Pointer-stable Dynamic Arrays

Dynamic arrays, as traditionally taught in computer science, reallocate memory when new elements are appended to the end. This has some undesirable effects when doing systems-level programming:

The performance of the append operation is unpredictable. Appending an element is often very fast, but sometimes it causes the entire underlying block of memory to be reallocated.
After this reallocation occurs, any pointer or reference to an element inside the dynamic array is invalidated.

Data structures that implicitly invalidate pointers make it more difficult to verify the correctness of a program, since most pointer-related bugs stem from assuming a pointer is valid when it isn’t.

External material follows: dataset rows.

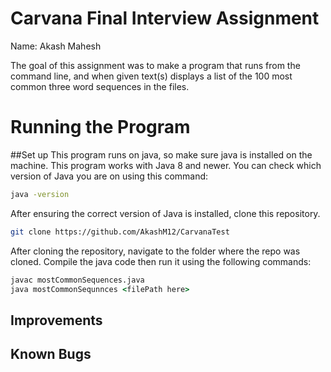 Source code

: # Carvana Final Interview Assignment

Name: Akash Mahesh

The goal of this assignment was to make a program that runs from the command line, and when given text(s) displays a list of the 100 most common three word sequences in the files.

# Running the Program
##Set up
This program runs on java, so make sure java is installed on the machine. This program works with Java 8 and newer.
You can check which version of Java you are on using this command:

```cmd
java -version
```

After ensuring the correct version of Java is installed, clone this repository.

```bash
git clone https://github.com/AkashM12/CarvanaTest
```

After cloning the repository, navigate to the folder where the repo was cloned. Compile the java code then run it using the following commands:

```cmd
javac mostCommonSequences.java
java mostCommonSequnnces <filePath here>
```

## Improvements



## Known Bugs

This article presents a data structure that preserves the nice properties of classic dynamic arrays — O(1) random access, tightly packed elements, etc. — while completely avoiding the problems of memory reallocation.

Static arrays (i.e., arrays that never grow in size) are very fast and simple to reason about. If the maximum number of elements has a clear upper bound, a static array can be used in place of a dynamically allocated array.

This method is a fairly typical pattern in C programming: memory is over-allocated into a buffer upfront, and any dynamic allocation is essentially an index or slice into that buffer.

While using static arrays comes with the obvious limitation that the amount of memory needed has to be known ahead of time, it also fixes two of the aforementioned problems with dynamic arrays:

The base pointer address never changes and is valid throughout the lifetime of the program, meaning that pointers taken to elements within the array are never invalidated.
Appending an element is always a fast O(1) operation.

Static arrays break down when the number of potential elements in the array is unpredictable. Even if the array only stores a few elements, memory for the maximum number of potential elements must still be allocated. On the other hand, if the array needs to store a very large number of elements, predicting the correct maximum capacity can be difficult.

But what if this were a false dichotomy? The problem with many classic CS data structures is that they assume a malloc/free style of memory allocation, which is far from the only way of doing things. In the next section, we’ll look at some tricks with virtual memory that allow more flexibility when designing data structures with contiguous memory layouts.

Instead of trying to pre-compute what size a statically-allocated array should be, what if it were simply as large as possible?

If a computer has 16GB of available RAM, a natural maximum size of any data structure is 16GB. There is a point where enough memory can be statically allocated to handle any realistic use case.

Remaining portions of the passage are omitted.